Monday, August 9, 2010

Soldier at Center of WikiLeaks Probe May Have Been Protesting DADT

Pfc. Bradley Manning, the soldier accused of leaking thousands of pages of classified military documents to WikiLeaks.org may have acted as a response to his difficulty serving under Don't Ask, Don't Tell, according to an article in Monday's New York Times.

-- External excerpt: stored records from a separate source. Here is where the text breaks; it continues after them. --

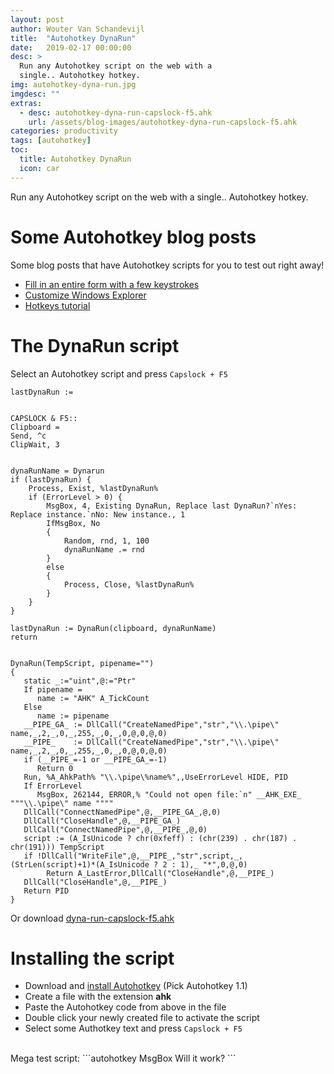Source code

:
 ```yaml
---
layout: post
author: Wouter Van Schandevijl
title:  "Autohotkey DynaRun"
date:   2019-02-17 00:00:00
desc: >
  Run any Autohotkey script on the web with a
  single.. Autohotkey hotkey.
img: autohotkey-dyna-run.jpg
imgdesc: ""
extras:
  - desc: autohotkey-dyna-run-capslock-f5.ahk
    url: /assets/blog-images/autohotkey-dyna-run-capslock-f5.ahk
categories: productivity
tags: [autohotkey]
toc:
  title: Autohotkey DynaRun
  icon: car
---
```


Run any Autohotkey script on the web with a
single.. Autohotkey hotkey.

<!--more-->


# Some Autohotkey blog posts

Some blog posts that have Autohotkey scripts for you to test out right away!

<!-- []({percent post_url 2019-01-31-autohotkey-use-case percent}) -->
<!-- Jekyll Deprecation warnings: Apparently open issue on Github (auto closed) when working with subdirectories in _posts -->
<!-- And didn't build on Github pages? -->
- [Fill in an entire form with a few keystrokes](/blog/productivity/autohotkey-use-case)
- [Customize Windows Explorer](/blog/productivity/advanced-windows-explorer)
- [Hotkeys tutorial](/blog/productivity/autohotkey-hotkeys)


# The DynaRun script

Select an Autohotkey script and press `Capslock + F5`

```autohotkey
lastDynaRun :=


CAPSLOCK & F5::
Clipboard =
Send, ^c
ClipWait, 3


dynaRunName = Dynarun
if (lastDynaRun) {
    Process, Exist, %lastDynaRun%
    if (ErrorLevel > 0) {
        MsgBox, 4, Existing DynaRun, Replace last DynaRun?`nYes: Replace instance.`nNo: New instance., 1
        IfMsgBox, No
        {
            Random, rnd, 1, 100
            dynaRunName .= rnd
        }
        else
        {
            Process, Close, %lastDynaRun%
        }
    }
}

lastDynaRun := DynaRun(clipboard, dynaRunName)
return


DynaRun(TempScript, pipename="")
{
   static _:="uint",@:="Ptr"
   If pipename =
      name := "AHK" A_TickCount
   Else
      name := pipename
   __PIPE_GA_ := DllCall("CreateNamedPipe","str","\\.\pipe\" name,_,2,_,0,_,255,_,0,_,0,@,0,@,0)
   __PIPE_    := DllCall("CreateNamedPipe","str","\\.\pipe\" name,_,2,_,0,_,255,_,0,_,0,@,0,@,0)
   if (__PIPE_=-1 or __PIPE_GA_=-1)
      Return 0
   Run, %A_AhkPath% "\\.\pipe\%name%",,UseErrorLevel HIDE, PID
   If ErrorLevel
      MsgBox, 262144, ERROR,% "Could not open file:`n" __AHK_EXE_ """\\.\pipe\" name """"
   DllCall("ConnectNamedPipe",@,__PIPE_GA_,@,0)
   DllCall("CloseHandle",@,__PIPE_GA_)
   DllCall("ConnectNamedPipe",@,__PIPE_,@,0)
   script := (A_IsUnicode ? chr(0xfeff) : (chr(239) . chr(187) . chr(191))) TempScript
   if !DllCall("WriteFile",@,__PIPE_,"str",script,_,(StrLen(script)+1)*(A_IsUnicode ? 2 : 1),_ "*",0,@,0)
        Return A_LastError,DllCall("CloseHandle",@,__PIPE_)
   DllCall("CloseHandle",@,__PIPE_)
   Return PID
}
```

Or download [dyna-run-capslock-f5.ahk](/assets/blog-images/autohotkey-dyna-run-capslock-f5.ahk)

# Installing the script

- Download and [install Autohotkey](https://www.autohotkey.com/download) (Pick Autohotkey 1.1)
- Create a file with the extension **ahk**
- Paste the Autohotkey code from above in the file
- Double click your newly created file to activate the script
- Select some Authotkey text and press `Capslock + F5`

<br>
Mega test script:  
```autohotkey
MsgBox Will it work?
```
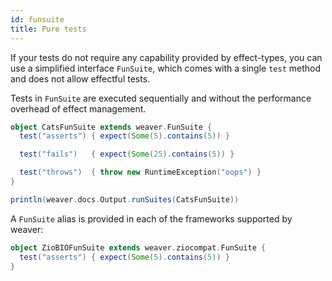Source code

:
 ```yaml
---
id: funsuite
title: Pure tests
---
```


If your tests do not require any capability provided by effect-types, you can use a simplified interface `FunSuite`,
which comes with a single `test` method and does not allow effectful tests.

Tests in `FunSuite` are executed sequentially and without the performance overhead of effect
management.


```scala mdoc
object CatsFunSuite extends weaver.FunSuite {
  test("asserts") { expect(Some(5).contains(5)) }

  test("fails")   { expect(Some(25).contains(5)) }

  test("throws")  { throw new RuntimeException("oops") }
}
```

```scala mdoc:passthrough
println(weaver.docs.Output.runSuites(CatsFunSuite))
```

A `FunSuite` alias is provided in each of the frameworks supported by weaver:

```scala mdoc
object ZioBIOFunSuite extends weaver.ziocompat.FunSuite {
  test("asserts") { expect(Some(5).contains(5)) }
}
```
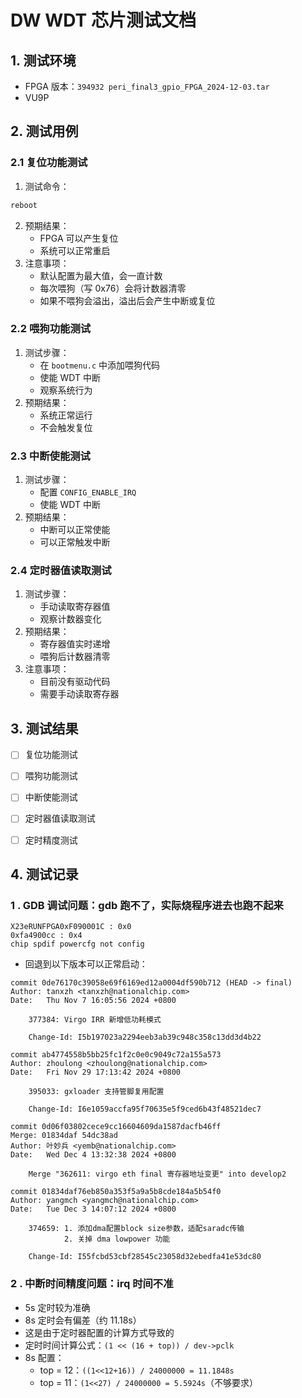 # DW WDT 芯片测试文档

## 1. 测试环境
- FPGA 版本：`394932 peri_final3_gpio_FPGA_2024-12-03.tar`
- VU9P

## 2. 测试用例

### 2.1 复位功能测试
1. 测试命令：
```c
reboot
```
2. 预期结果：
	- FPGA 可以产生复位
	- 系统可以正常重启
3. 注意事项：
	- 默认配置为最大值，会一直计数
	- 每次喂狗（写 0x76）会将计数器清零
	- 如果不喂狗会溢出，溢出后会产生中断或复位

### 2.2 喂狗功能测试
1. 测试步骤：
	- 在 `bootmenu.c` 中添加喂狗代码
	- 使能 WDT 中断
	- 观察系统行为
2. 预期结果：
	- 系统正常运行
	- 不会触发复位

### 2.3 中断使能测试
1. 测试步骤：
	- 配置 `CONFIG_ENABLE_IRQ`
	- 使能 WDT 中断
2. 预期结果：
	- 中断可以正常使能
	- 可以正常触发中断

### 2.4 定时器值读取测试
1. 测试步骤：
	- 手动读取寄存器值
	- 观察计数器变化
2. 预期结果：
	- 寄存器值实时递增
	- 喂狗后计数器清零
3. 注意事项：
	- 目前没有驱动代码
	- 需要手动读取寄存器




## 3. 测试结果
- [ ] 复位功能测试
- [ ] 喂狗功能测试
- [ ] 中断使能测试
- [ ] 定时器值读取测试
- [ ] 定时精度测试




## 4. 测试记录
### 1 . GDB 调试问题：gdb 跑不了，实际烧程序进去也跑不起来
```
X23eRUNFPGA0xF090001C : 0x0
0xfa4900cc : 0x4
chip spdif powercfg not config
```
- 回退到以下版本可以正常启动：
```
commit 0de76170c39058e69f6169ed12a0004df590b712 (HEAD -> final)
Author: tanxzh <tanxzh@nationalchip.com>
Date:   Thu Nov 7 16:05:56 2024 +0800

    377384: Virgo IRR 新增低功耗模式
    
    Change-Id: I5b197023a2294eeb3ab39c948c358c13dd3d4b22

commit ab4774558b5bb25fc1f2c0e0c9049c72a155a573
Author: zhoulong <zhoulong@nationalchip.com>
Date:   Fri Nov 29 17:13:42 2024 +0800

    395033: gxloader 支持管脚复用配置
    
    Change-Id: I6e1059accfa95f70635e5f9ced6b43f48521dec7

commit 0d06f03802cece9cc16604609da1587dacfb46ff
Merge: 01834daf 54dc38ad
Author: 叶妙兵 <yemb@nationalchip.com>
Date:   Wed Dec 4 13:32:38 2024 +0800

    Merge "362611: virgo eth final 寄存器地址变更" into develop2

commit 01834daf76eb850a353f5a9a5b8cde184a5b54f0
Author: yangmch <yangmch@nationalchip.com>
Date:   Tue Dec 3 14:07:12 2024 +0800

    374659: 1. 添加dma配置block size参数，适配saradc传输
            2. 关掉 dma lowpower 功能
    
    Change-Id: I55fcbd53cbf28545c23058d32ebedfa41e53dc80
```


### 2 . 中断时间精度问题：irq 时间不准
- 5s 定时较为准确
- 8s 定时会有偏差（约 11.18s）
- 这是由于定时器配置的计算方式导致的 
- 定时时间计算公式：`(1 << (16 + top)) / dev->pclk`
- 8s 配置：
	- top = 12：`((1<<12+16)) / 24000000 = 11.1848s`
	- top = 11：`(1<<27) / 24000000 = 5.5924s`（不够要求）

The Times article paints a picture of a young man from a small, mid-western town, plagued by insecurities, who joined the Army to help build his self confidence, only to find life in the closet unbearable:

Blond and barely grown up, Private Manning worked as an intelligence analyst and was based east of Baghdad. He is suspected of disclosing more than 150,000 diplomatic cables, more than 90,000 intelligence reports on the war in Afghanistan and one video of a military helicopter attack — all of it classified. Most of the information was given to WikiLeaks.org, which posted the war reports after sharing them with three publications, including The New York Times.
WikiLeaks has defended the disclosure, saying transparency is essential to democracy. The Pentagon has denounced the leaks, saying they put American soldiers and their Afghan allies in grave danger.
And while that dispute rages on, with the Pentagon having recently demanded that WikiLeaks remove all secret documents from the Internet and hand over any undisclosed materials in its files, Private Manning is being held in solitary confinement at Quantico, Va., under suicide watch.